Data for analysis
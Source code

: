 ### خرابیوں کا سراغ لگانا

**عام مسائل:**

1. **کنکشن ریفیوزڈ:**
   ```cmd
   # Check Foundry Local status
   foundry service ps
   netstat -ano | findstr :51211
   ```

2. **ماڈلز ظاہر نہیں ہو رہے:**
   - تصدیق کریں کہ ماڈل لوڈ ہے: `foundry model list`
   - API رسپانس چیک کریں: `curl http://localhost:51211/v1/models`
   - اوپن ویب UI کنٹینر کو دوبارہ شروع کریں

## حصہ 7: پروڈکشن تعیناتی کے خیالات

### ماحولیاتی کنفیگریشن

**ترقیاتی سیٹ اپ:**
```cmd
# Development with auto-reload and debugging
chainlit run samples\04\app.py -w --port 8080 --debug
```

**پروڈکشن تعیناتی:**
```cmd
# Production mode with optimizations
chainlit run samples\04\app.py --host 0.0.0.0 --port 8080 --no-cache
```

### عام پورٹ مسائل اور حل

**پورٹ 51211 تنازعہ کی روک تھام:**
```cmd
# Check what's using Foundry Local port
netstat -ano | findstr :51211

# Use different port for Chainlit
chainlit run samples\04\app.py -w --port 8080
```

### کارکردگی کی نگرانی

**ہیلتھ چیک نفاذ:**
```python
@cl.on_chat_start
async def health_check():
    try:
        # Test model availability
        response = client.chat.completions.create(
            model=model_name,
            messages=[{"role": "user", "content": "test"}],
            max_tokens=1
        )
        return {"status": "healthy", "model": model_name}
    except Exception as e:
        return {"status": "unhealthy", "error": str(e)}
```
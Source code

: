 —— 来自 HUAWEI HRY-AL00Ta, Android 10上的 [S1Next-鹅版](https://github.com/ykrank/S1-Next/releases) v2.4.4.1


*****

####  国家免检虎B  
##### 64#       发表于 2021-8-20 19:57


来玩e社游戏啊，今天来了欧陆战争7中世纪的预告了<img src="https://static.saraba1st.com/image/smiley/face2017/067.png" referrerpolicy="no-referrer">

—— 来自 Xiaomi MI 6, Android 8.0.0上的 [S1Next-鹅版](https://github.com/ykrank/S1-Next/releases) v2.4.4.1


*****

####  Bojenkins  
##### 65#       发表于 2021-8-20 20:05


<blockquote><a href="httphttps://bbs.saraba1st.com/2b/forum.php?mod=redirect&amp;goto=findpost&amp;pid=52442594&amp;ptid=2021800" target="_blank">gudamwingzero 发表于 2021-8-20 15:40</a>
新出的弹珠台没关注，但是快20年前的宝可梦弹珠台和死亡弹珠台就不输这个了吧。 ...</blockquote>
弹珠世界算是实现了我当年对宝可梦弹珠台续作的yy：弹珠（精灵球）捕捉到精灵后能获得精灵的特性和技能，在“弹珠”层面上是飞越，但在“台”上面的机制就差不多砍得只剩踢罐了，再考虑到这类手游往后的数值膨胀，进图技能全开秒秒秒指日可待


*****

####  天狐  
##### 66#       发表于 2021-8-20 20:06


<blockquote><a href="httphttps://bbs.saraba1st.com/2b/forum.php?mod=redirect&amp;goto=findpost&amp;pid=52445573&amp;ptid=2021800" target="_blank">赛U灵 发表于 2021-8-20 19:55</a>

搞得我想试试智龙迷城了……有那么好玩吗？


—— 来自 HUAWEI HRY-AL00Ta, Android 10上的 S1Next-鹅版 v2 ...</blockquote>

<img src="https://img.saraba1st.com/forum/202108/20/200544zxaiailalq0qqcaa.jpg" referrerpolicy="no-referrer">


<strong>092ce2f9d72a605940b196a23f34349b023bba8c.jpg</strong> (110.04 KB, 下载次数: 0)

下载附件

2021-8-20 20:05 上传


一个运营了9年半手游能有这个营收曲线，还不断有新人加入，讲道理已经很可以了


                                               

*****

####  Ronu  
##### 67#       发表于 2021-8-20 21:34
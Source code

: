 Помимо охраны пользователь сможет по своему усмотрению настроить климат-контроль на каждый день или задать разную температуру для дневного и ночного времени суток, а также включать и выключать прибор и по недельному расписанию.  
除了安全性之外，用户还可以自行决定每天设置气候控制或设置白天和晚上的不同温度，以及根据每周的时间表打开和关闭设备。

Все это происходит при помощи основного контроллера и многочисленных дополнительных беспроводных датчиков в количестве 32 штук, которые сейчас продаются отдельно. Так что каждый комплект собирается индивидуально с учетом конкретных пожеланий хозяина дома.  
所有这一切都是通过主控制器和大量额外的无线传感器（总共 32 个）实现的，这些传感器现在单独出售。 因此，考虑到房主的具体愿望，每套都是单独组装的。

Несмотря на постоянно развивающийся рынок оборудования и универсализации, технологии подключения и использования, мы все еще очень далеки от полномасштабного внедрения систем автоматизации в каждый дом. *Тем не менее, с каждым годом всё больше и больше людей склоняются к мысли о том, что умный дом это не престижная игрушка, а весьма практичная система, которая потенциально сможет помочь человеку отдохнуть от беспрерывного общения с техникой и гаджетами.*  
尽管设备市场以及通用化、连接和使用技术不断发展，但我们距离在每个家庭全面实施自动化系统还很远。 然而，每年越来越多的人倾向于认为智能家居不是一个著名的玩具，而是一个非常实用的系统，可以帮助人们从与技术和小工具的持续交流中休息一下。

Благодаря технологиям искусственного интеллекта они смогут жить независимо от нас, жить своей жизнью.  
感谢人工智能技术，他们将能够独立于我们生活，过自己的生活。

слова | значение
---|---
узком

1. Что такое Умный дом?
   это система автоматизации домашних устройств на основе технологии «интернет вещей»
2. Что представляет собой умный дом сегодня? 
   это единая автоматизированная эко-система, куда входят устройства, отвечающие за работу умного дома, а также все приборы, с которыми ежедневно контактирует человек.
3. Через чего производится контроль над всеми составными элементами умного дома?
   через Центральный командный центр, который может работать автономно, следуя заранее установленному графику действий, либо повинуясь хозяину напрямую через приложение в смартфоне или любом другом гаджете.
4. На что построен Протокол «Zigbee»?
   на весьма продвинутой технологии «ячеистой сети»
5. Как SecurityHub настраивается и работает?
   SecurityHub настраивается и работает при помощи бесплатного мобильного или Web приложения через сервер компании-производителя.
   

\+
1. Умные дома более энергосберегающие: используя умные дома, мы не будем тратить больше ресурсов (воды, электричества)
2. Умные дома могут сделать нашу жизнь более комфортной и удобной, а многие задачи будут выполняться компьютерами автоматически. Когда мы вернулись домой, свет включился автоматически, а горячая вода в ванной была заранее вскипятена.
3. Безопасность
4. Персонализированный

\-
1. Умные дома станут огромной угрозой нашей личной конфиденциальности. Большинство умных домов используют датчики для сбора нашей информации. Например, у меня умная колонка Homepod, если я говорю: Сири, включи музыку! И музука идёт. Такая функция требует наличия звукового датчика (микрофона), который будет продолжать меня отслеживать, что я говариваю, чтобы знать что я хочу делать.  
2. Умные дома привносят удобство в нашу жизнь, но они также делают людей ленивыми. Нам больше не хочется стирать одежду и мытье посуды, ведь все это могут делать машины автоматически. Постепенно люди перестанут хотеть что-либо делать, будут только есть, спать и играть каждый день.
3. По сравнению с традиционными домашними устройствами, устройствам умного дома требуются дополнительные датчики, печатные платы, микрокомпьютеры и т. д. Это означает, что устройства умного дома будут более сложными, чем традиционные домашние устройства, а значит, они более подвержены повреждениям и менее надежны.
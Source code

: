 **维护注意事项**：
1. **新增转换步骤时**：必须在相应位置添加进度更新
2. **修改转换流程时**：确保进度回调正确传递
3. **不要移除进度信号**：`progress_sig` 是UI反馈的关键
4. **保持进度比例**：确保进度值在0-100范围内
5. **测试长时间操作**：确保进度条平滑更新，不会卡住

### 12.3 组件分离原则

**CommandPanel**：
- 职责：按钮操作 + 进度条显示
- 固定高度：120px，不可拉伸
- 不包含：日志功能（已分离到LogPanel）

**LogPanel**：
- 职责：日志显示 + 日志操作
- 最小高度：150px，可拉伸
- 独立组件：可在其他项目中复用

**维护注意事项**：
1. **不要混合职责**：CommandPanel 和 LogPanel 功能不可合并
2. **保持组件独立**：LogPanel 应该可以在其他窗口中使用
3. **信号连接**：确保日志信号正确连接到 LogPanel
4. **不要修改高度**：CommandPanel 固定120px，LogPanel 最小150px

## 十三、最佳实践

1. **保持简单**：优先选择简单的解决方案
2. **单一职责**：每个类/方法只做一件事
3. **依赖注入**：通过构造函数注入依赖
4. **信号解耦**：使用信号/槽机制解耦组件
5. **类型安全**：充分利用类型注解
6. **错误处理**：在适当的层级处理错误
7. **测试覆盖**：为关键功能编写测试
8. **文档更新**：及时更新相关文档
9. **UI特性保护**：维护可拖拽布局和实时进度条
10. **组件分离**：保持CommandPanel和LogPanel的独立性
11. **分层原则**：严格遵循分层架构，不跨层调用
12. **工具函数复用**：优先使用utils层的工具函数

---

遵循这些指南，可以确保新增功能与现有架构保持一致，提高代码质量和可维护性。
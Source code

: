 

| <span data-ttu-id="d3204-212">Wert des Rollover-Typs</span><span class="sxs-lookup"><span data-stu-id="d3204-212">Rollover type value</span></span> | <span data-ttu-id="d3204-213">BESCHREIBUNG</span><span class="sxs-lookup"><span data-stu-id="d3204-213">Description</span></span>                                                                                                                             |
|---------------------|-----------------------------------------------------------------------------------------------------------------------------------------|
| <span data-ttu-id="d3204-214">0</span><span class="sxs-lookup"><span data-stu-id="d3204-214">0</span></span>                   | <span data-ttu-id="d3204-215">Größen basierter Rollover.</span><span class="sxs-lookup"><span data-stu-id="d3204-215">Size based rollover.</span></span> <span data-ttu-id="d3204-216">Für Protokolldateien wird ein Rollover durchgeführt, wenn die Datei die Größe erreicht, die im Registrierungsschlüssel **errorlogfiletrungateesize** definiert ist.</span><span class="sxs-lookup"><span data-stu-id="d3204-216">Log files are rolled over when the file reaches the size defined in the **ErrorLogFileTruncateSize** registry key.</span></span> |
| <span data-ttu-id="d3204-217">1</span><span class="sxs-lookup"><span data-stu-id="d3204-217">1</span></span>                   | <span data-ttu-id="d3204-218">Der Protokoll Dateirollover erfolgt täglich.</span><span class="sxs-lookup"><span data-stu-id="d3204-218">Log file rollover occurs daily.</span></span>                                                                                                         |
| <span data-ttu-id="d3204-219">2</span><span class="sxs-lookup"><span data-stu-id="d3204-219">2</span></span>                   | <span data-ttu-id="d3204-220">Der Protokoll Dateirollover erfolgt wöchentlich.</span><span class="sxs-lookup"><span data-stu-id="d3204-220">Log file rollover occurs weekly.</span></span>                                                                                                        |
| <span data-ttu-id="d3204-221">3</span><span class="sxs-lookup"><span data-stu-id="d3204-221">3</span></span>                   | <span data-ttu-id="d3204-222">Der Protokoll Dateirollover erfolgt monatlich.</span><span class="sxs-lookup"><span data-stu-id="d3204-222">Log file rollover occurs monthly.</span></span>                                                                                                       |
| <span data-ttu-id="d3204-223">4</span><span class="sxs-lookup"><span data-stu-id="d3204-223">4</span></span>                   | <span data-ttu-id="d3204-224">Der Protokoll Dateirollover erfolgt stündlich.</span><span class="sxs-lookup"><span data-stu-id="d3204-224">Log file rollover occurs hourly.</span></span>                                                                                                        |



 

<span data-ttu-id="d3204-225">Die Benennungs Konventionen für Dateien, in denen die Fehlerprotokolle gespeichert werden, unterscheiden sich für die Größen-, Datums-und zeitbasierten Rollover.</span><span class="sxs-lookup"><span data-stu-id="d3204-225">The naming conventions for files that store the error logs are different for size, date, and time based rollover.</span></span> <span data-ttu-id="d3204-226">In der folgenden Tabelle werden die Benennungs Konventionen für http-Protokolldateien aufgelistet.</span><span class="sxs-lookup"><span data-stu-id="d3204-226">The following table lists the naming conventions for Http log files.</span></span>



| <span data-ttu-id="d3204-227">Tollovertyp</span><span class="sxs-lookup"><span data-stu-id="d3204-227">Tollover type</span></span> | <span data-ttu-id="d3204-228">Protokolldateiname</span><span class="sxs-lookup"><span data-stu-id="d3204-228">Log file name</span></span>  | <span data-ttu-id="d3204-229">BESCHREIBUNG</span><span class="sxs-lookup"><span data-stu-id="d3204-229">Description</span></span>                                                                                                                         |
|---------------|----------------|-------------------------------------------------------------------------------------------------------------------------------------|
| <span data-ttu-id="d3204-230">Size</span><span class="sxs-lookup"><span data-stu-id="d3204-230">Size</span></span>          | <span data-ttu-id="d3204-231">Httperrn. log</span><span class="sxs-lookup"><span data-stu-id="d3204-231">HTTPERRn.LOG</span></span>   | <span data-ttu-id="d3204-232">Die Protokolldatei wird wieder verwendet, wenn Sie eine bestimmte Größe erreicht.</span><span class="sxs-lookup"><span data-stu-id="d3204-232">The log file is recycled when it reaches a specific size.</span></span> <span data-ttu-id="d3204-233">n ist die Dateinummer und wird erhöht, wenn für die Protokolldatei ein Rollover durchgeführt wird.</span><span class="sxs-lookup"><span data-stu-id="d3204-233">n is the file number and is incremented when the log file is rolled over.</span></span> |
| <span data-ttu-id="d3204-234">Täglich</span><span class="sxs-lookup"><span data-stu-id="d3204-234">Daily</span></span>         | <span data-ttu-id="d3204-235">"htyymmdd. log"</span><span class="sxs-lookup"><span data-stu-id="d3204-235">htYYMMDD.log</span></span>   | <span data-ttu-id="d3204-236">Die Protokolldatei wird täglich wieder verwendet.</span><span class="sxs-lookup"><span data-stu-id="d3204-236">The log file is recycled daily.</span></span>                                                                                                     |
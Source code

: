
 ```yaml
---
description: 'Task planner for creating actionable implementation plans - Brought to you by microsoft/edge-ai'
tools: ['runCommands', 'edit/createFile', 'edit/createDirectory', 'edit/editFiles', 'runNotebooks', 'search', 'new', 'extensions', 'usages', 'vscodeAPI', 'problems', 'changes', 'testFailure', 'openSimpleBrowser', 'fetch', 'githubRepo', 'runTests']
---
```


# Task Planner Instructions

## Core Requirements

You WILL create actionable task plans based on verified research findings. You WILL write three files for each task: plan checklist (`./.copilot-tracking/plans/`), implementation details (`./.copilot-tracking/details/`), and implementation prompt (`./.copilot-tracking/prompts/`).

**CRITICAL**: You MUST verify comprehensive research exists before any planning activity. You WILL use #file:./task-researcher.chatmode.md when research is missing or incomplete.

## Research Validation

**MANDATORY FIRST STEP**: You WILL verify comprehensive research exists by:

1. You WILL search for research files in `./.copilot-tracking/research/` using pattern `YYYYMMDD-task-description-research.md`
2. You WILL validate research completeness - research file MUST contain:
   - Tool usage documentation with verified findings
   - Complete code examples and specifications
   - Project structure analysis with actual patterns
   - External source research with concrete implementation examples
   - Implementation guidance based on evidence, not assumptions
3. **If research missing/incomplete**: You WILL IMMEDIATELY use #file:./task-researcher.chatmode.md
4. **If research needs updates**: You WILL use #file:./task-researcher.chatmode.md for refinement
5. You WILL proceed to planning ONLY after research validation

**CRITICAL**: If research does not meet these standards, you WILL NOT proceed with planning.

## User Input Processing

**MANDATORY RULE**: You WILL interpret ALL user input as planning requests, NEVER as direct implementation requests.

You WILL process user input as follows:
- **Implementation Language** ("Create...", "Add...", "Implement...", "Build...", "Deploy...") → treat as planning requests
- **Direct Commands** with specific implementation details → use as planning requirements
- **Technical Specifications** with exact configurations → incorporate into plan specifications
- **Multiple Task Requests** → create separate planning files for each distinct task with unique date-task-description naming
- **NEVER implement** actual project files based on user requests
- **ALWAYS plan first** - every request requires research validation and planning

What you have to do
For each line above that contains the word "MUST", make a copy.

Response area
**CRITICAL**: You MUST verify comprehensive research exists before any planning activity. You WILL use #file:./task-researcher.chatmode.md when research is missing or incomplete.
2. You WILL validate research completeness - research file MUST contain:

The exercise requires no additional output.